Pictures paired with source code:

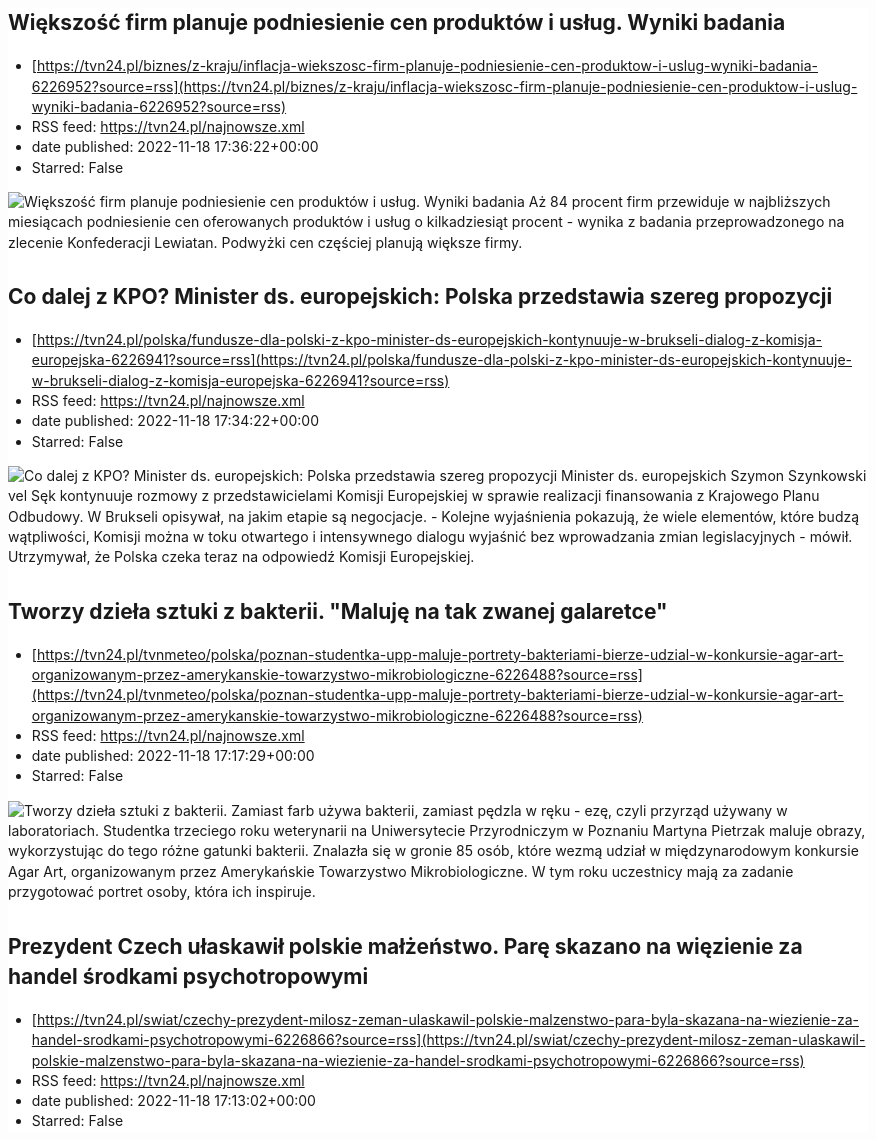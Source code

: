 ## Większość firm planuje podniesienie cen produktów i usług. Wyniki badania
 - [https://tvn24.pl/biznes/z-kraju/inflacja-wiekszosc-firm-planuje-podniesienie-cen-produktow-i-uslug-wyniki-badania-6226952?source=rss](https://tvn24.pl/biznes/z-kraju/inflacja-wiekszosc-firm-planuje-podniesienie-cen-produktow-i-uslug-wyniki-badania-6226952?source=rss)
 - RSS feed: https://tvn24.pl/najnowsze.xml
 - date published: 2022-11-18 17:36:22+00:00
 - Starred: False

<img alt="Większość firm planuje podniesienie cen produktów i usług. Wyniki badania" src="https://tvn24.pl/najnowsze/cdn-zdjecie-y7tmvl-ludzie-ulica-polska-500-plus-5634849/alternates/LANDSCAPE_1280" />
    Aż 84 procent firm przewiduje w najbliższych miesiącach podniesienie cen oferowanych produktów i usług o kilkadziesiąt procent - wynika z badania przeprowadzonego na zlecenie Konfederacji Lewiatan. Podwyżki cen częściej planują większe firmy.

## Co dalej z KPO? Minister ds. europejskich: Polska przedstawia szereg propozycji
 - [https://tvn24.pl/polska/fundusze-dla-polski-z-kpo-minister-ds-europejskich-kontynuuje-w-brukseli-dialog-z-komisja-europejska-6226941?source=rss](https://tvn24.pl/polska/fundusze-dla-polski-z-kpo-minister-ds-europejskich-kontynuuje-w-brukseli-dialog-z-komisja-europejska-6226941?source=rss)
 - RSS feed: https://tvn24.pl/najnowsze.xml
 - date published: 2022-11-18 17:34:22+00:00
 - Starred: False

<img alt="Co dalej z KPO? Minister ds. europejskich: Polska przedstawia szereg propozycji" src="https://tvn24.pl/najnowsze/cdn-zdjecie-taspx0-szymon-szynkowski-vel-sek-6226916/alternates/LANDSCAPE_1280" />
    Minister ds. europejskich Szymon Szynkowski vel Sęk kontynuuje rozmowy z przedstawicielami Komisji Europejskiej w sprawie realizacji finansowania z Krajowego Planu Odbudowy. W Brukseli opisywał, na jakim etapie są negocjacje. - Kolejne wyjaśnienia pokazują, że wiele elementów, które budzą wątpliwości, Komisji można w toku otwartego i intensywnego dialogu wyjaśnić bez wprowadzania zmian legislacyjnych - mówił. Utrzymywał, że Polska czeka teraz na odpowiedź Komisji Europejskiej.

## Tworzy dzieła sztuki z bakterii. "Maluję na tak zwanej galaretce"
 - [https://tvn24.pl/tvnmeteo/polska/poznan-studentka-upp-maluje-portrety-bakteriami-bierze-udzial-w-konkursie-agar-art-organizowanym-przez-amerykanskie-towarzystwo-mikrobiologiczne-6226488?source=rss](https://tvn24.pl/tvnmeteo/polska/poznan-studentka-upp-maluje-portrety-bakteriami-bierze-udzial-w-konkursie-agar-art-organizowanym-przez-amerykanskie-towarzystwo-mikrobiologiczne-6226488?source=rss)
 - RSS feed: https://tvn24.pl/najnowsze.xml
 - date published: 2022-11-18 17:17:29+00:00
 - Starred: False

<img alt="Tworzy dzieła sztuki z bakterii. " src="https://tvn24.pl/tvnmeteo/najnowsze/cdn-zdjecie-gkorgy-bakterie-2-6226719/alternates/LANDSCAPE_1280" />
    Zamiast farb używa bakterii, zamiast pędzla w ręku - ezę, czyli przyrząd używany w laboratoriach. Studentka trzeciego roku weterynarii na Uniwersytecie Przyrodniczym w Poznaniu Martyna Pietrzak maluje obrazy, wykorzystując do tego różne gatunki bakterii. Znalazła się w gronie 85 osób, które wezmą udział w międzynarodowym konkursie Agar Art, organizowanym przez Amerykańskie Towarzystwo Mikrobiologiczne. W tym roku uczestnicy mają za zadanie przygotować portret osoby, która ich inspiruje.

## Prezydent Czech ułaskawił polskie małżeństwo. Parę skazano na więzienie za handel środkami psychotropowymi
 - [https://tvn24.pl/swiat/czechy-prezydent-milosz-zeman-ulaskawil-polskie-malzenstwo-para-byla-skazana-na-wiezienie-za-handel-srodkami-psychotropowymi-6226866?source=rss](https://tvn24.pl/swiat/czechy-prezydent-milosz-zeman-ulaskawil-polskie-malzenstwo-para-byla-skazana-na-wiezienie-za-handel-srodkami-psychotropowymi-6226866?source=rss)
 - RSS feed: https://tvn24.pl/najnowsze.xml
 - date published: 2022-11-18 17:13:02+00:00
 - Starred: False
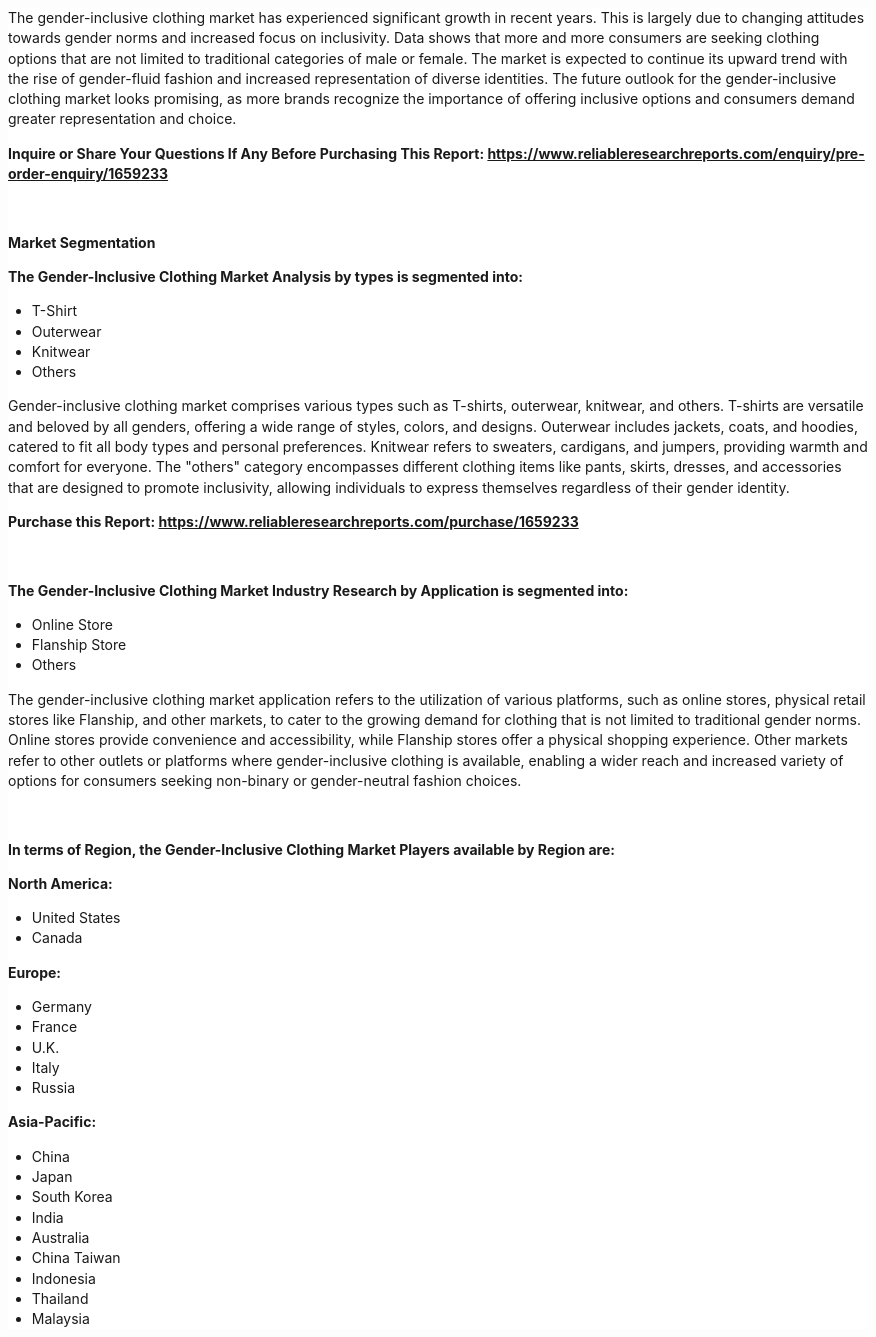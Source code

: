 <p><p>The gender-inclusive clothing market has experienced significant growth in recent years. This is largely due to changing attitudes towards gender norms and increased focus on inclusivity. Data shows that more and more consumers are seeking clothing options that are not limited to traditional categories of male or female. The market is expected to continue its upward trend with the rise of gender-fluid fashion and increased representation of diverse identities. The future outlook for the gender-inclusive clothing market looks promising, as more brands recognize the importance of offering inclusive options and consumers demand greater representation and choice.</p></p>
<p><strong>Inquire or Share Your Questions If Any Before Purchasing This Report: <a href="https://www.reliableresearchreports.com/enquiry/pre-order-enquiry/1659233">https://www.reliableresearchreports.com/enquiry/pre-order-enquiry/1659233</a></strong></p>
<p>&nbsp;</p>
<p><strong>Market Segmentation</strong></p>
<p><strong>The Gender-Inclusive Clothing Market Analysis by types is segmented into:</strong></p>
<p><ul><li>T-Shirt</li><li>Outerwear</li><li>Knitwear</li><li>Others</li></ul></p>
<p><p>Gender-inclusive clothing market comprises various types such as T-shirts, outerwear, knitwear, and others. T-shirts are versatile and beloved by all genders, offering a wide range of styles, colors, and designs. Outerwear includes jackets, coats, and hoodies, catered to fit all body types and personal preferences. Knitwear refers to sweaters, cardigans, and jumpers, providing warmth and comfort for everyone. The "others" category encompasses different clothing items like pants, skirts, dresses, and accessories that are designed to promote inclusivity, allowing individuals to express themselves regardless of their gender identity.</p></p>
<p><strong>Purchase this Report:&nbsp;<a href="https://www.reliableresearchreports.com/purchase/1659233">https://www.reliableresearchreports.com/purchase/1659233</a></strong></p>
<p>&nbsp;</p>
<p><strong>The Gender-Inclusive Clothing Market Industry Research by Application is segmented into:</strong></p>
<p><ul><li>Online Store</li><li>Flanship Store</li><li>Others</li></ul></p>
<p><p>The gender-inclusive clothing market application refers to the utilization of various platforms, such as online stores, physical retail stores like Flanship, and other markets, to cater to the growing demand for clothing that is not limited to traditional gender norms. Online stores provide convenience and accessibility, while Flanship stores offer a physical shopping experience. Other markets refer to other outlets or platforms where gender-inclusive clothing is available, enabling a wider reach and increased variety of options for consumers seeking non-binary or gender-neutral fashion choices.</p></p>
<p>&nbsp;</p>
<p><strong>In terms of Region, the Gender-Inclusive Clothing Market Players available by Region are:</strong></p>
<p>
    <p> <strong> North America: </strong>
        <ul>
            <li>United States</li>
            <li>Canada</li>
        </ul>
        </p> 
    <p> <strong> Europe: </strong>
        <ul>
            <li>Germany</li>
            <li>France</li>
            <li>U.K.</li>
            <li>Italy</li>
            <li>Russia</li>
        </ul>
        </p> 
    <p> <strong> Asia-Pacific: </strong>
        <ul>
            <li>China</li>
            <li>Japan</li>
            <li>South Korea</li>
            <li>India</li>
            <li>Australia</li>
            <li>China Taiwan</li>
            <li>Indonesia</li>
            <li>Thailand</li>
            <li>Malaysia</li>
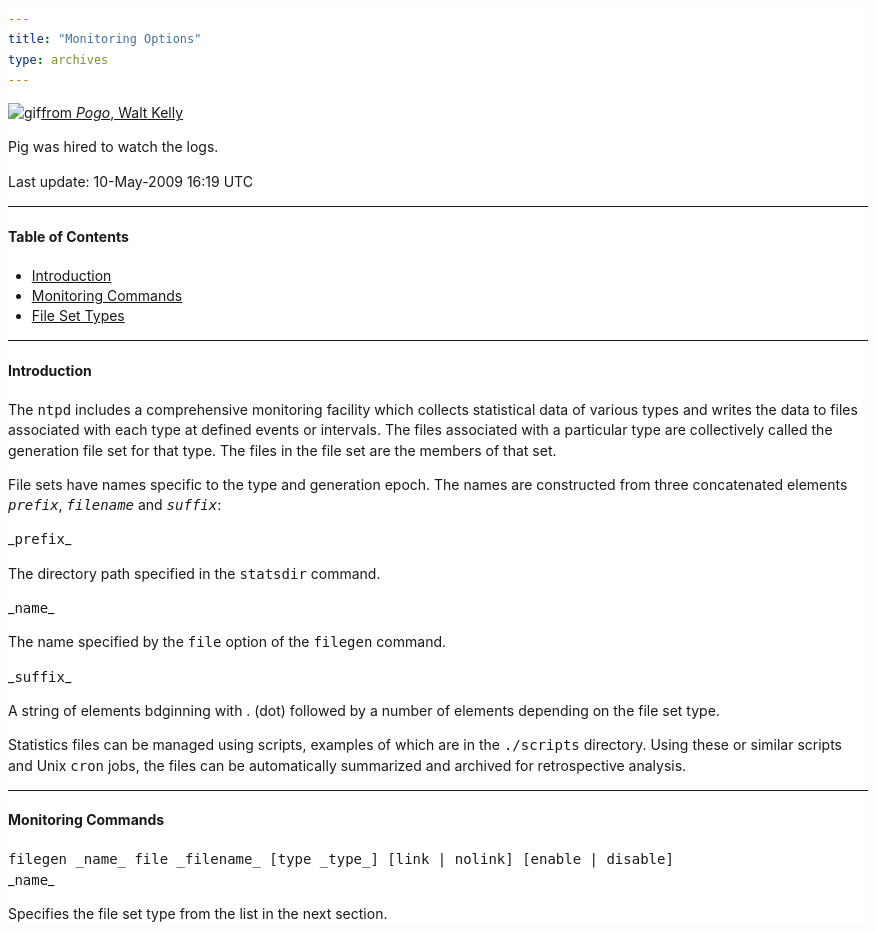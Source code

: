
 ```yaml
---
title: "Monitoring Options"
type: archives
---
```


![gif](/archives/pic/pogo8.gif)[from _Pogo_, Walt Kelly](/reflib/pictures)

Pig was hired to watch the logs.

Last update: 10-May-2009 16:19 UTC

* * *

#### Table of Contents

*   [Introduction](/archives/4.2.6-series/monopt/#introduction)
*   [Monitoring Commands](/archives/4.2.6-series/monopt/#monitoring-commands)
*   [File Set Types](/archives/4.2.6-series/monopt/#file-set-types)

* * *

#### Introduction

The <tt>ntpd</tt> includes a comprehensive monitoring facility which collects statistical data of various types and writes the data to files associated with each type at defined events or intervals. The files associated with a particular type are collectively called the generation file set for that type. The files in the file set are the members of that set.

File sets have names specific to the type and generation epoch. The names are constructed from three concatenated elements _<tt>prefix</tt>_, _<tt>filename</tt>_ and _<tt>suffix</tt>_:

<dt>_<tt>prefix</tt>_</dt>

The directory path specified in the <tt>statsdir</tt> command.

<dt>_<tt>name</tt>_</dt>

The name specified by the <tt>file</tt> option of the <tt>filegen</tt> command.

<dt>_<tt>suffix</tt>_</dt>

A string of elements bdginning with . (dot) followed by a number of elements depending on the file set type.

Statistics files can be managed using scripts, examples of which are in the <tt>./scripts</tt> directory. Using these or similar scripts and Unix <tt>cron</tt> jobs, the files can be automatically summarized and archived for retrospective analysis.
* * *

#### Monitoring Commands

<dt id="filegen"><tt>filegen _name_ file _filename_ [type _type_] [link | nolink] [enable | disable]</tt></dt>

<dt>_<tt>name</tt>_</dt>

Specifies the file set type from the list in the next section.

# [Work required]
Every line above with the word "elements" is to be copied out.

# [Expected output]
File sets have names specific to the type and generation epoch. The names are constructed from three concatenated elements _<tt>prefix</tt>_, _<tt>filename</tt>_ and _<tt>suffix</tt>_:
A string of elements bdginning with . (dot) followed by a number of elements depending on the file set type.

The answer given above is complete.